■ WORK TASK:
From the entries that follow, copy exactly the lines beginning at the line holding "## 👨‍💻 About Me" and continuing through the line holding "- **MS in Computer".

[Dataset excerpts]

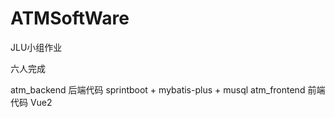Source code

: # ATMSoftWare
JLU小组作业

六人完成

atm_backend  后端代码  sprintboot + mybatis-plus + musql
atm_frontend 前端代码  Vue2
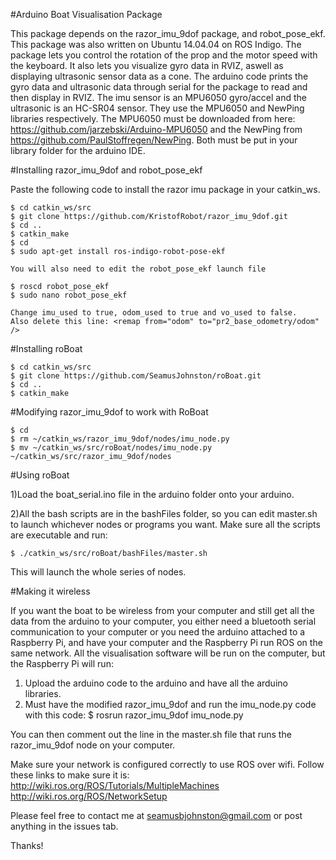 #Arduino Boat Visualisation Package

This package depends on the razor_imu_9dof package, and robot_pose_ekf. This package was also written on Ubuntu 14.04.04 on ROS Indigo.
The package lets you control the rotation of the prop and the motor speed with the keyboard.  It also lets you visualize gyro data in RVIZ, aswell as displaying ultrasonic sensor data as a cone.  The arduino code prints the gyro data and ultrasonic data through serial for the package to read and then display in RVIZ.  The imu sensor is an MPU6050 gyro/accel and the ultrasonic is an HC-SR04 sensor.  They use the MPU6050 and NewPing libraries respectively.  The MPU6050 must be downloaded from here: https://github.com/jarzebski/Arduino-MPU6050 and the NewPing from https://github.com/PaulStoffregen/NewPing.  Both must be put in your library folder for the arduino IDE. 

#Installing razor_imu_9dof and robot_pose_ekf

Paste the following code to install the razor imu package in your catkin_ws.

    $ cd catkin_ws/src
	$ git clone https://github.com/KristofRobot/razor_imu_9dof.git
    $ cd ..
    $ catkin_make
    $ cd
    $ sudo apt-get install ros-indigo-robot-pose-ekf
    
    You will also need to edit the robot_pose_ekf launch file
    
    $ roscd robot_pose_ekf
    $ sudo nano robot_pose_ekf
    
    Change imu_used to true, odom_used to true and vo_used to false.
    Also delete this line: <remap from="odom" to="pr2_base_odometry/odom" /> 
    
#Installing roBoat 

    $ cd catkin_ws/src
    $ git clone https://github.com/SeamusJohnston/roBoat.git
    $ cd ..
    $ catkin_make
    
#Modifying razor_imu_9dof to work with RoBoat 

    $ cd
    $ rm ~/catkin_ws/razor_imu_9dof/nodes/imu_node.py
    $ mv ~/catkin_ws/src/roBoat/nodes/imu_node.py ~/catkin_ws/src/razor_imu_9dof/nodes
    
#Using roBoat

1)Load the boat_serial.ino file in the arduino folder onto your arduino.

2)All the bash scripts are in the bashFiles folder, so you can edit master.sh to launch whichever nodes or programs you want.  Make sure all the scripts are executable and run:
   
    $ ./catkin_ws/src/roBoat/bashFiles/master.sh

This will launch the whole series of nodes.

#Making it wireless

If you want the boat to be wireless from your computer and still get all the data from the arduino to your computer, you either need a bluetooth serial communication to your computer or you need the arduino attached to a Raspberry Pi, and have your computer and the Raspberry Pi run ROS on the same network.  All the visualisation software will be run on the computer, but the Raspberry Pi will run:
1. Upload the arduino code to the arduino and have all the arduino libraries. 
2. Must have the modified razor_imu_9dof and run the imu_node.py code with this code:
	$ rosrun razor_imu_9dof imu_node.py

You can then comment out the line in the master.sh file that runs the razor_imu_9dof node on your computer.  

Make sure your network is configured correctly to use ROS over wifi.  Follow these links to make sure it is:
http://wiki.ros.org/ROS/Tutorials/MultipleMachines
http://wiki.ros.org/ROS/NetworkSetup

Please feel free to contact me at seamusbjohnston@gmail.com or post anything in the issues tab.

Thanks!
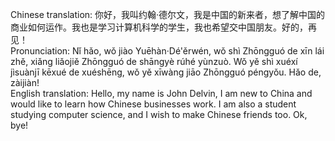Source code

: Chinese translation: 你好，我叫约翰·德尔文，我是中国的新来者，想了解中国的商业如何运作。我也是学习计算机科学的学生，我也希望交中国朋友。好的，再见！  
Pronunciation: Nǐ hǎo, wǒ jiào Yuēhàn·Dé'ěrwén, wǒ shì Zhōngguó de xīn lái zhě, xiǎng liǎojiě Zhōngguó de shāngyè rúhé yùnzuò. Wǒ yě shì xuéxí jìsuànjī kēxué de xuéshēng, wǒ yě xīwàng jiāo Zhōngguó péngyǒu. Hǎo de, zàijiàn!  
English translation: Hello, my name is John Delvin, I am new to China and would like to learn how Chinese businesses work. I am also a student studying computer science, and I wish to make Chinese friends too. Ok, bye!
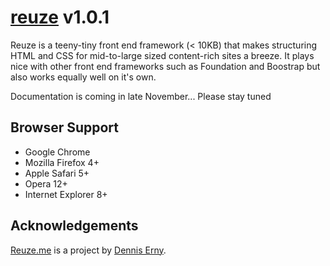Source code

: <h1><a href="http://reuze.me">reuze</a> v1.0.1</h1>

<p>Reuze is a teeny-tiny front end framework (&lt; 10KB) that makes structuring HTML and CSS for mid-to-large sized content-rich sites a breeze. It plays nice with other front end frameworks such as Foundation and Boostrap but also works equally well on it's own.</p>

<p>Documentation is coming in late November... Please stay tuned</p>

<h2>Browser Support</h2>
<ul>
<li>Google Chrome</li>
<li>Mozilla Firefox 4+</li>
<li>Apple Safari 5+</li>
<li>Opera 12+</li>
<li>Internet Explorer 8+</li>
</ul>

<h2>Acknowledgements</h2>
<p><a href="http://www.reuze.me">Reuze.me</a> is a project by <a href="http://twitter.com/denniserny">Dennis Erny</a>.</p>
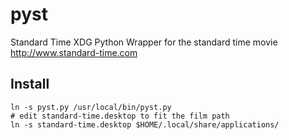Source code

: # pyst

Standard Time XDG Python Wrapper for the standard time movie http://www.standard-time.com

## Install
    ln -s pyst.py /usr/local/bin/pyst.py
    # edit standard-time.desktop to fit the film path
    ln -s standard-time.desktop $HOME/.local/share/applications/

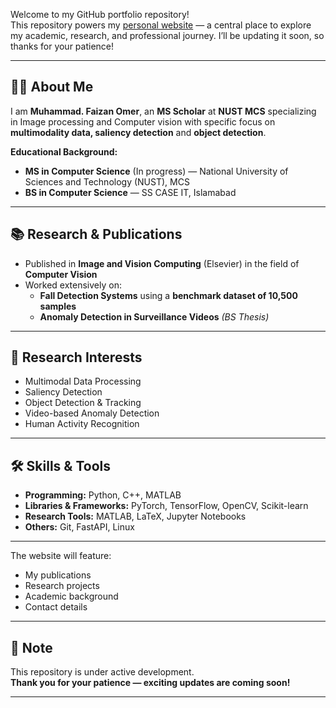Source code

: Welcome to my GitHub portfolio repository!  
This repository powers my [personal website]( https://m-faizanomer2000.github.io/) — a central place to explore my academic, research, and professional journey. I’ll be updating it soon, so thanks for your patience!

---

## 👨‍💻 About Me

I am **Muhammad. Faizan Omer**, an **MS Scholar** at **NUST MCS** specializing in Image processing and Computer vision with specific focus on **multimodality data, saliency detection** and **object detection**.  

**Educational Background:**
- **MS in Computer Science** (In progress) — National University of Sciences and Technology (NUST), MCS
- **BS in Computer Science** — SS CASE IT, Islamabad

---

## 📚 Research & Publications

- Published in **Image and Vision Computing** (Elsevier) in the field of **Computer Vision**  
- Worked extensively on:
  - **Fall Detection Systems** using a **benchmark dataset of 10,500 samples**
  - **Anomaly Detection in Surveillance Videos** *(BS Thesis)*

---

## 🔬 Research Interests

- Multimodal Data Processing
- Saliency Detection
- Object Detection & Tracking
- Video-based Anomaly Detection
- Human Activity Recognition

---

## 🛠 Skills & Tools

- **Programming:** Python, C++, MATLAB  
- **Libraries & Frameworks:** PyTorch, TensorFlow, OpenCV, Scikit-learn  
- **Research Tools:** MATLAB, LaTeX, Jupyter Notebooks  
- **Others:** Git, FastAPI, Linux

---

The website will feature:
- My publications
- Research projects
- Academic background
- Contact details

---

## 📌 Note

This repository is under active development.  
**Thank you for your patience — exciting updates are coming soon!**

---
* * *
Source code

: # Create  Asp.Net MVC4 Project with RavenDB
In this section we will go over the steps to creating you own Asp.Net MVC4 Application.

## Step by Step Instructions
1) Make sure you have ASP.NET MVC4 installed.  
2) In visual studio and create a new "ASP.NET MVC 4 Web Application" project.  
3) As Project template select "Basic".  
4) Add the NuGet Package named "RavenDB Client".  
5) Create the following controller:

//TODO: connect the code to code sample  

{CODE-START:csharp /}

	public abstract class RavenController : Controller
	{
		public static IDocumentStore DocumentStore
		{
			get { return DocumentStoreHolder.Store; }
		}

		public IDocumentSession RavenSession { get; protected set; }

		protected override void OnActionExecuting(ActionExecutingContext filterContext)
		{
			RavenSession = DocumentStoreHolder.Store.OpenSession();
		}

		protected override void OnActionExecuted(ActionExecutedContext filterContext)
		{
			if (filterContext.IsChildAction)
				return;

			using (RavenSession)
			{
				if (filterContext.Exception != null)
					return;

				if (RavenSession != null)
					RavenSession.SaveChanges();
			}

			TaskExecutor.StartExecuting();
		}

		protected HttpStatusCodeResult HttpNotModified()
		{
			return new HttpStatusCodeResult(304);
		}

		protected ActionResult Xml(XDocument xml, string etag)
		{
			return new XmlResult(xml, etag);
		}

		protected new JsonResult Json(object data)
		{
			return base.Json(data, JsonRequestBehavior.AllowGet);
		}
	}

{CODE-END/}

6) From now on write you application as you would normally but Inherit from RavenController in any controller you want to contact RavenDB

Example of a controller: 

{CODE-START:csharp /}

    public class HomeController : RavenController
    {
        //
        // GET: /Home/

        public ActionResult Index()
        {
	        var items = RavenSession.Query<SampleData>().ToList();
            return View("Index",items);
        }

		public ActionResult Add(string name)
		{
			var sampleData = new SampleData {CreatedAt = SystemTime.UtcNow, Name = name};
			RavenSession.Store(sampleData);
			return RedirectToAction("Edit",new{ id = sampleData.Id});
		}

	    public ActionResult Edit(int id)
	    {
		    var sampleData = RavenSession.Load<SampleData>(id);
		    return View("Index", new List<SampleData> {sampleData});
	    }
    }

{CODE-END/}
==
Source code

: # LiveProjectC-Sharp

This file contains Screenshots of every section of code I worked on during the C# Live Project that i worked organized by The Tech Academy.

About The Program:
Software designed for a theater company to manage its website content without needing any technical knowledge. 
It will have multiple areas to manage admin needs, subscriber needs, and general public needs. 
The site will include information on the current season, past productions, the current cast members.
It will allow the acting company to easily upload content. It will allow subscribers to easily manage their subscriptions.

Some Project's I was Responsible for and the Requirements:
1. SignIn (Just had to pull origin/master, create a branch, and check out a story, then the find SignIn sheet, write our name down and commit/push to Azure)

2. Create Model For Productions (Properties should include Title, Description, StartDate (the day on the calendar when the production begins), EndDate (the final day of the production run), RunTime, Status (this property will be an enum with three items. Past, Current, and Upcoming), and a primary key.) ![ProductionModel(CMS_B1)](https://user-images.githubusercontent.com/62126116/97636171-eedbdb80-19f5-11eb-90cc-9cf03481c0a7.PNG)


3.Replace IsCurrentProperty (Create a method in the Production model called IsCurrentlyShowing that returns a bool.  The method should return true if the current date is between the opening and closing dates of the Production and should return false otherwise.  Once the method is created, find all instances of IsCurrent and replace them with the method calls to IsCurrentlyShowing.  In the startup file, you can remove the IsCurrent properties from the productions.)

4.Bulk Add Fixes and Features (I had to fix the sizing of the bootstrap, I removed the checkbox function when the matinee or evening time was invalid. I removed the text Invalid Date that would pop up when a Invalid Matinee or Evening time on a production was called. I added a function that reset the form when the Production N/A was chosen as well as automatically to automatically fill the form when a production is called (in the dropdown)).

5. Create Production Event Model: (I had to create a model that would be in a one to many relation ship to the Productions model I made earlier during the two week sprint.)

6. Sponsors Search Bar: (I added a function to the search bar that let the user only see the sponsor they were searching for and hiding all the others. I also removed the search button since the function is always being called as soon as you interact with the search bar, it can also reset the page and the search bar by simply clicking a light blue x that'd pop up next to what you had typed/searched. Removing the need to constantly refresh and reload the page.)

■ RESULT FOR THIS EXERCISE:
## 👨‍💻 About Me

I am **Muhammad. Faizan Omer**, an **MS Scholar** at **NUST MCS** specializing in Image processing and Computer vision with specific focus on **multimodality data, saliency detection** and **object detection**.  

**Educational Background:**
- **MS in Computer Science** (In progress) — National University of Sciences and Technology (NUST), MCS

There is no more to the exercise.